*PROBLEM TO SOLVE*:
Look through the records below and copy each line that includes the word "proyecto".

[SOURCE MATERIAL Boundary: Start]

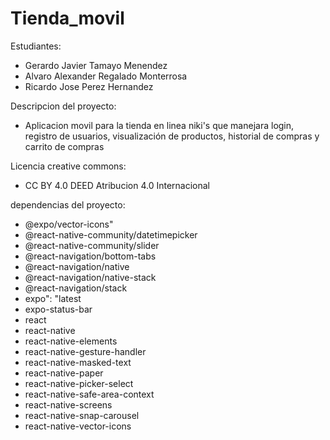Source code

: ﻿# Tienda_movil
Estudiantes:
- Gerardo Javier Tamayo Menendez 
- Alvaro Alexander Regalado Monterrosa
- Ricardo Jose Perez Hernandez

Descripcion del proyecto:
- Aplicacion movil para la tienda en linea niki's que manejara login, registro de usuarios, visualización de productos, historial de compras y carrito de compras

Licencia creative commons: 
- CC BY 4.0 DEED Atribucion 4.0 Internacional

 dependencias del proyecto:  
 - @expo/vector-icons"
 - @react-native-community/datetimepicker
 - @react-native-community/slider
 - @react-navigation/bottom-tabs
 - @react-navigation/native
 - @react-navigation/native-stack
 - @react-navigation/stack
 - expo": "latest
 - expo-status-bar
 - react
 - react-native
 - react-native-elements
 - react-native-gesture-handler
 - react-native-masked-text
 - react-native-paper
 - react-native-picker-select
 - react-native-safe-area-context
 - react-native-screens
 - react-native-snap-carousel
 - react-native-vector-icons
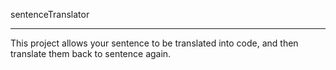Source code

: sentenceTranslator
***
This project allows your sentence to be translated into code, and then translate them back to sentence again. 

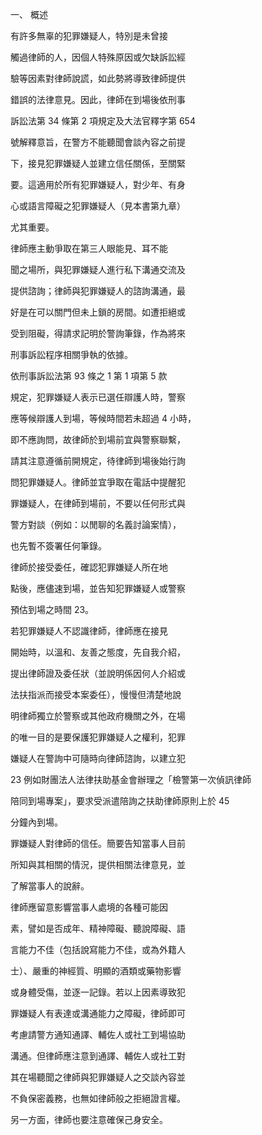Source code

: 一、 概述

有許多無辜的犯罪嫌疑人，特別是未曾接

觸過律師的人，因個人特殊原因或欠缺訴訟經

驗等因素對律師說謊，如此勢將導致律師提供

錯誤的法律意見。因此，律師在到場後依刑事

訴訟法第 34 條第 2 項規定及大法官釋字第 654

號解釋意旨，在警方不能聽聞會談內容之前提

下，接見犯罪嫌疑人並建立信任關係，至關緊

要。這適用於所有犯罪嫌疑人，對少年、有身

心或語言障礙之犯罪嫌疑人（見本書第九章）

尤其重要。

律師應主動爭取在第三人眼能見、耳不能

聞之場所，與犯罪嫌疑人進行私下溝通交流及

提供諮詢；律師與犯罪嫌疑人的諮詢溝通，最

好是在可以關門但未上鎖的房間。如遭拒絕或

受到阻礙，得請求記明於警詢筆錄，作為將來

刑事訴訟程序相關爭執的依據。

依刑事訴訟法第 93 條之 1 第 1 項第 5 款

規定，犯罪嫌疑人表示已選任辯護人時，警察





應等候辯護人到場，等候時間若未超過 4 小時，

即不應詢問，故律師於到場前宜與警察聯繫，

請其注意遵循前開規定，待律師到場後始行詢

問犯罪嫌疑人。律師並宜爭取在電話中提醒犯

罪嫌疑人，在律師到場前，不要以任何形式與

警方對談（例如：以閒聊的名義討論案情），

也先暫不簽署任何筆錄。

律師於接受委任，確認犯罪嫌疑人所在地

點後，應儘速到場，並告知犯罪嫌疑人或警察

預估到場之時間 23。

若犯罪嫌疑人不認識律師，律師應在接見

開始時，以溫和、友善之態度，先自我介紹，

提出律師證及委任狀（並說明係因何人介紹或

法扶指派而接受本案委任），慢慢但清楚地說

明律師獨立於警察或其他政府機關之外，在場

的唯一目的是要保護犯罪嫌疑人之權利，犯罪

嫌疑人在警詢中可隨時向律師諮詢，以建立犯

23 例如財團法人法律扶助基金會辦理之「檢警第一次偵訊律師

陪同到場專案」，要求受派遣陪詢之扶助律師原則上於 45

分鐘內到場。



罪嫌疑人對律師的信任。簡要告知當事人目前

所知與其相關的情況，提供相關法律意見，並

了解當事人的說辭。

律師應留意影響當事人處境的各種可能因

素，譬如是否成年、精神障礙、聽說障礙、語

言能力不佳（包括說寫能力不佳，或為外籍人

士）、嚴重的神經質、明顯的酒類或藥物影響

或身體受傷，並逐一記錄。若以上因素導致犯

罪嫌疑人有表達或溝通能力之障礙，律師即可

考慮請警方通知通譯、輔佐人或社工到場協助

溝通。但律師應注意到通譯、輔佐人或社工對

其在場聽聞之律師與犯罪嫌疑人之交談內容並

不負保密義務，也無如律師般之拒絕證言權。

另一方面，律師也要注意確保己身安全。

[SOURCE MATERIAL Boundary: End]

*EXERCISE OUTPUT*:
Descripcion del proyecto:
 dependencias del proyecto:  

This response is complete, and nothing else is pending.